## What is Attention?
* **Attention** is ***simply a vector, often the outputs of dense layer using softmax function.***
* Before Attention mechanism, ***translation relies on reading a complete sentence and compress all information into a fixed-length vector***, as you can image, a sentence with hundreds of words represented by several words will surely lead to information loss, inadequate translation, etc.

## Attention Architecture with Idea Behind it.

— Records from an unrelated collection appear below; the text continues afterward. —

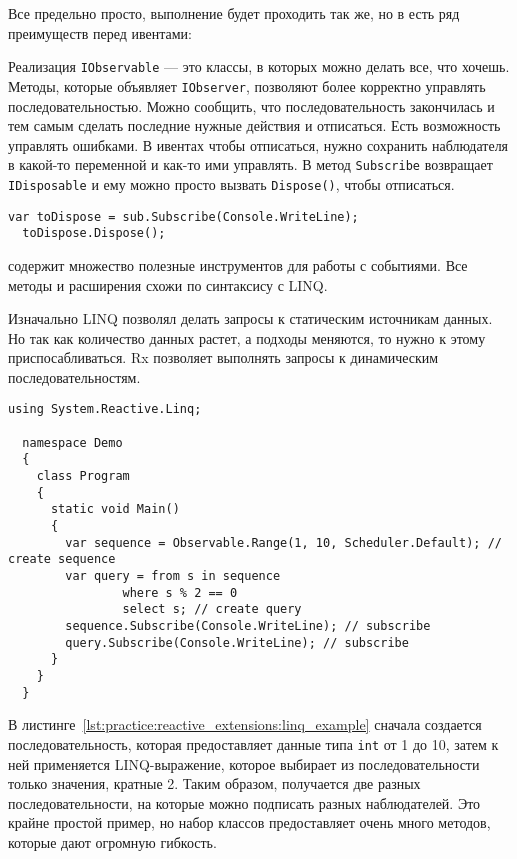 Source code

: Все предельно просто, выполнение будет проходить так же, но в \rx{} есть ряд преимуществ перед ивентами:

Реализация \lstinline[style=csharpinlinestyle]!IObservable! --- это классы, в которых можно делать все, что хочешь. Методы, которые объявляет \lstinline[style=csharpinlinestyle]!IObserver!,
позволяют более корректно управлять последовательностью. Можно сообщить, что последовательность закончилась и тем самым сделать последние нужные действия и отписаться.
Есть возможность управлять ошибками. В ивентах чтобы отписаться, нужно сохранить наблюдателя в какой-то переменной и как-то ими управлять.
В \rx{} метод \lstinline[style=csharpinlinestyle]!Subscribe! возвращает \lstinline[style=csharpinlinestyle]!IDisposable! и ему можно просто вызвать \lstinline[style=csharpinlinestyle]!Dispose()!, чтобы отписаться.

\begin{lstlisting}[style=csharpinlinestyle, caption={Отписка от события}, label=lst:practice:reactive_extensions:dispose_example]
  var toDispose = sub.Subscribe(Console.WriteLine);
  toDispose.Dispose();
\end{lstlisting}

\rx{} содержит множество полезные инструментов для работы с событиями. Все методы и расширения схожи по синтаксису с LINQ.

Изначально LINQ позволял делать запросы к статическим источникам данных.
Но так как количество данных растет, а подходы меняются, то нужно к этому приспосабливаться. Rx позволяет выполнять запросы к динамическим последовательностям.

\begin{lstlisting}[style=csharpinlinestyle, caption={Пример использования LINQ}, label=lst:practice:reactive_extensions:linq_example]
  using System.Reactive.Linq;

  namespace Demo
  {
    class Program
    {
      static void Main()
      {
        var sequence = Observable.Range(1, 10, Scheduler.Default); // create sequence
        var query = from s in sequence
                where s % 2 == 0
                select s; // create query
        sequence.Subscribe(Console.WriteLine); // subscribe
        query.Subscribe(Console.WriteLine); // subscribe
      }
    }
  }
\end{lstlisting}

В листинге~\ref{lst:practice:reactive_extensions:linq_example} сначала создается последовательность, которая предоставляет данные типа \lstinline[style=csharpinlinestyle]!int! от 1 до 10,
затем к ней применяется LINQ-выражение, которое выбирает из последовательности только значения, кратные 2.
Таким образом, получается две разных последовательности, на которые можно подписать разных наблюдателей. Это крайне простой пример, но набор классов \rx{} предоставляет очень много методов, которые дают огромную гибкость.

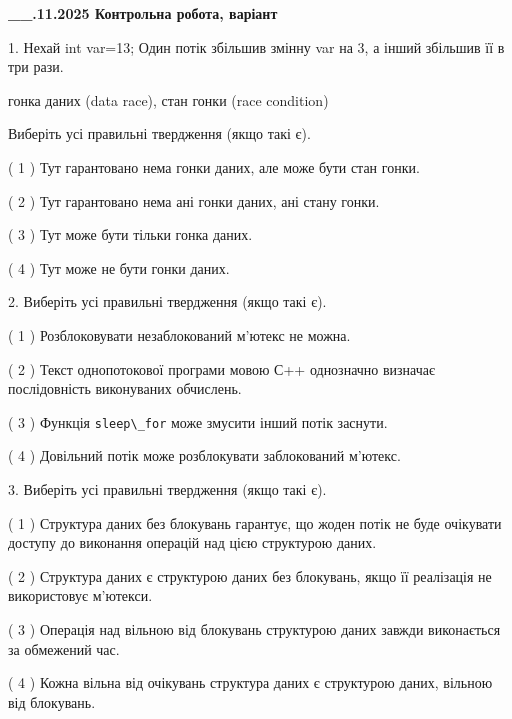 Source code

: \documentclass[12pt, ukrainian]{article}
\def\code#1{\Verb!#1!}
\begin{document}
\newpage
\begin {large}

\textbf{\_\_.11.2025 Контрольна робота, варіант  }\par


{
1. Нехай int var=13; Один потік збільшив змінну var на 3, а інший збільшив її в три рази.

гонка даних (data race), стан гонки (race condition)

Виберіть усі правильні твердження (якщо такі є).\par
\vspace{2mm}
( 1 ) Тут гарантовано нема гонки даних, але може бути стан гонки.%

( 2 ) Тут гарантовано нема ані гонки даних, ані стану гонки.%

( 3 ) Тут може бути тільки гонка даних.%

( 4 ) Тут може не бути гонки даних.%


2. Виберіть усі правильні твердження (якщо такі є).\par
\vspace{2mm}

( 1 ) Розблоковувати незаблокований м’ютекс не можна.%

( 2 ) Текст однопотокової програми мовою С++ однозначно визначає послідовність виконуваних обчислень.%

( 3 ) Функція \code{sleep\_for} може змусити інший потік заснути.%

( 4 ) Довільний потік може розблокувати заблокований м’ютекс.%


3. Виберіть усі правильні твердження (якщо такі є).\par
\vspace{2mm}

( 1 ) Структура даних без блокувань гарантує, що жоден потік не буде очікувати доступу до виконання операцій над цією структурою даних.%

( 2 ) Структура даних є структурою даних без блокувань, якщо її реалізація не використовує м’ютекси.%

( 3 ) Операція над вільною від блокувань структурою даних завжди виконається за обмежений час.%

( 4 ) Кожна вільна від очікувань структура даних є структурою даних, вільною від блокувань.%


}
\end{large}
\end{document}
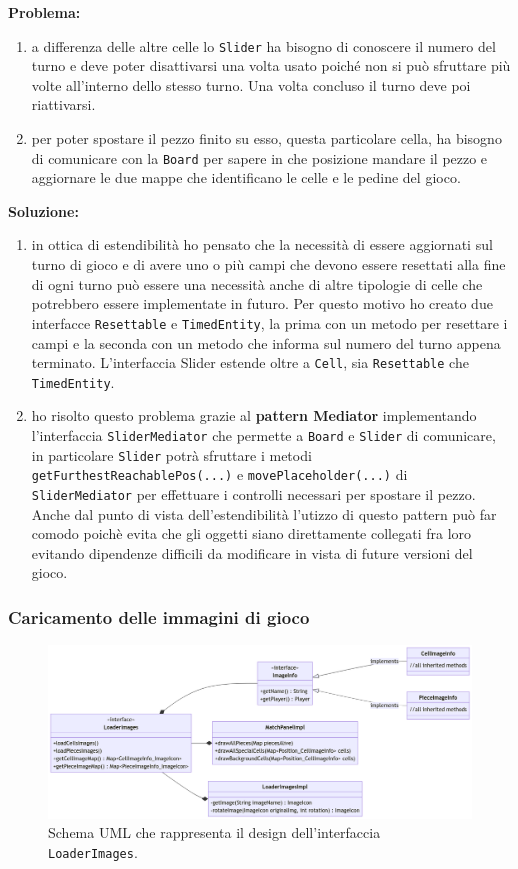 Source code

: \documentclass[a4paper,12pt]{report}
\begin{document}
\textbf{Problema:}
\begin{enumerate}
\item a differenza delle altre celle lo \texttt{Slider} ha bisogno di conoscere il numero del turno e deve poter disattivarsi una volta usato poiché non si può sfruttare più volte all’interno dello stesso turno. Una volta concluso il turno deve poi riattivarsi.
\item per poter spostare il pezzo finito su esso, questa particolare cella, ha bisogno di comunicare con la \texttt{Board} per sapere in che posizione mandare il pezzo e aggiornare le due mappe che identificano le celle e le pedine del gioco.
\end{enumerate}
\textbf{Soluzione:} 
\begin{enumerate}
\item in ottica di estendibilità ho pensato che la necessità di essere aggiornati sul turno di gioco e di avere uno o più campi che devono essere resettati alla fine di ogni turno può essere una necessità anche di altre tipologie di celle che potrebbero essere implementate in futuro. Per questo motivo ho creato due interfacce \texttt{Resettable} e \texttt{TimedEntity}, la prima con un metodo per resettare i campi e la seconda con un metodo che informa sul numero del turno appena terminato. L'interfaccia Slider estende oltre a \texttt{Cell}, sia \texttt{Resettable} che \texttt{TimedEntity}.
\item ho risolto questo problema grazie al  \textbf{pattern Mediator} implementando l’interfaccia \texttt{SliderMediator} che permette a \texttt{Board} e \texttt{Slider} di comunicare, in particolare \texttt{Slider} potrà sfruttare i metodi
\texttt{getFurthestReachablePos(...)} e \texttt{movePlaceholder(...)} di \texttt{SliderMediator} per effettuare i controlli necessari per spostare il pezzo. Anche dal punto di vista dell’estendibilità l’utizzo di questo pattern può far comodo poichè evita che gli oggetti siano direttamente collegati fra loro evitando dipendenze difficili da modificare in vista di future versioni del gioco.
\end{enumerate}

\subsubsection{Caricamento delle immagini di gioco}

\begin{figure}[H]
\centering
\includegraphics[width=\textwidth]{images/loader-images.png}
\caption{Schema UML che rappresenta il design dell'interfaccia \texttt{LoaderImages}.}
\label{images:loader-images}
\end{figure}
\end{document}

* The **basic idea:** each time the **model predicts an output word, it only uses parts of an input where the most relevant information is concentrated instead of an entire sentence.** In ***other words, it only pays attention to some input words. Let’s investigate how this is implemented.***

![](https://cdn-images-1.medium.com/max/800/1*9Lcq9ni9aujScFYyyHRhhA.png)

* Encoder works as usual, and the**difference is only on the decoder’s part.** As you can see from a picture, ***the decoder’s hidden state is computed with a context vector, the previous output and the previous hidden state. But now we use not a single context vector c, but a separate context vector c_i for each target word.***
* These context vectors are **computed as a weighted sum of annotations generated by the encoder.** In **Bahdanau’s paper, they use a Bidirectional LSTM, so these annotations are concatenations of hidden states in forward and backward directions.**
* The weight of each annotation is computed by an alignment model which scores how well the **inputs and the output match.** An alignment model is a **feedforward neural network**, for instance. In general, it can be any other model as well.
* As a result, the **alphas — the weights of hidden states when computing a context vector — show how important a given annotation is in deciding the next state and generating the output word. These are the attention scores.**

## Why Attention?

* The **core of Probabilistic Language Model** is to **assign a probability to a sentence by Markov Assumption.** Due to the nature of sentences that consist of different numbers of words, RNN is naturally introduced to model the **conditional probability among words.**
![](https://cdn-images-1.medium.com/max/800/0*SX7ClVkt8w9J39ed.)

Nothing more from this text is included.